WHAT YOU NEED TO DO: Restate the records in full and exactly, with no images included.

(Stored data entries)
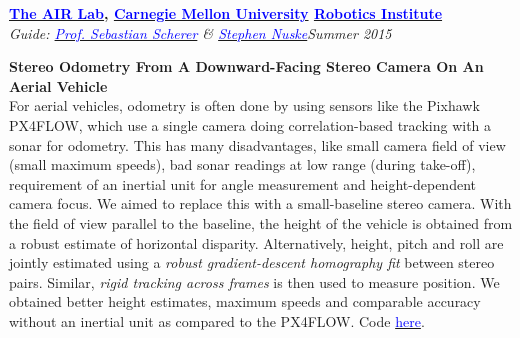 \documentclass[margin,line]{res}
\newenvironment{list1}{
  \begin{list}{\ding{113}}{%
      \setlength{\itemsep}{0in}
      \setlength{\parsep}{0in} \setlength{\parskip}{0in}
      \setlength{\topsep}{0in} \setlength{\partopsep}{0in} 
      \setlength{\leftmargin}{0.17in}}}{\end{list}}
\begin{document}
\begin{resume}
{\bf  \href{http://theairlab.org/}{\textcolor{blue}{The AIR Lab}}, \href{http://www.cmu.edu/}{\textcolor{blue}{Carnegie Mellon University}} \href{http://ri.cmu.edu/}{\textcolor{blue}{Robotics Institute}}} \\
{\em Guide: \href{http://www.ri.cmu.edu/person.html?person_id=1397}{\textcolor{blue}{Prof. Sebastian Scherer}} \& \href{http://www.ri.cmu.edu/person.html?person_id=2128}{\textcolor{blue} {Stephen Nuske}}}\hfill\textit{Summer 2015} \\
\vspace*{-.13in}
\begin{list1}
\item[]\textbf{Stereo Odometry From A Downward-Facing Stereo Camera On An Aerial Vehicle} \\
For aerial vehicles, odometry is often done by using sensors like the Pixhawk PX4FLOW, which use a single camera doing correlation-based tracking with a sonar for odometry. This has many disadvantages, like small camera field of view (small maximum speeds), bad sonar readings at low range (during take-off), requirement of an inertial unit for angle measurement and height-dependent camera focus. We aimed to replace this with a small-baseline stereo camera. With the field of view parallel to the baseline, the height of the vehicle is obtained from a robust estimate of horizontal disparity. Alternatively, height, pitch and roll are jointly estimated using a \textit{robust gradient-descent homography fit} between stereo pairs. Similar, \textit{rigid tracking across frames} is then used to measure position. We obtained better height estimates, maximum speeds and comparable accuracy without an inertial unit as compared to the PX4FLOW. Code \href{https://github.com/alankarkotwal/ground_odom}{\textcolor{blue} {here}}.
\end{list1}


\end{resume}
\end{document}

ANSWER SPACE:
 \documentclass[margin,line]{res}
\newenvironment{list1}{
  \begin{list}{\ding{113}}{%
      \setlength{\itemsep}{0in}
      \setlength{\parsep}{0in} \setlength{\parskip}{0in}
      \setlength{\topsep}{0in} \setlength{\partopsep}{0in} 
      \setlength{\leftmargin}{0.17in}}}{\end{list}}
\begin{document}
\begin{resume}
{\bf  \href{http://theairlab.org/}{\textcolor{blue}{The AIR Lab}}, \href{http://www.cmu.edu/}{\textcolor{blue}{Carnegie Mellon University}} \href{http://ri.cmu.edu/}{\textcolor{blue}{Robotics Institute}}} \\
{\em Guide: \href{http://www.ri.cmu.edu/person.html?person_id=1397}{\textcolor{blue}{Prof. Sebastian Scherer}} \& \href{http://www.ri.cmu.edu/person.html?person_id=2128}{\textcolor{blue} {Stephen Nuske}}}\hfill\textit{Summer 2015} \\
\vspace*{-.13in}
\begin{list1}
\item[]\textbf{Stereo Odometry From A Downward-Facing Stereo Camera On An Aerial Vehicle} \\
For aerial vehicles, odometry is often done by using sensors like the Pixhawk PX4FLOW, which use a single camera doing correlation-based tracking with a sonar for odometry. This has many disadvantages, like small camera field of view (small maximum speeds), bad sonar readings at low range (during take-off), requirement of an inertial unit for angle measurement and height-dependent camera focus. We aimed to replace this with a small-baseline stereo camera. With the field of view parallel to the baseline, the height of the vehicle is obtained from a robust estimate of horizontal disparity. Alternatively, height, pitch and roll are jointly estimated using a \textit{robust gradient-descent homography fit} between stereo pairs. Similar, \textit{rigid tracking across frames} is then used to measure position. We obtained better height estimates, maximum speeds and comparable accuracy without an inertial unit as compared to the PX4FLOW. Code \href{https://github.com/alankarkotwal/ground_odom}{\textcolor{blue} {here}}.
\end{list1}


\end{resume}
\end{document}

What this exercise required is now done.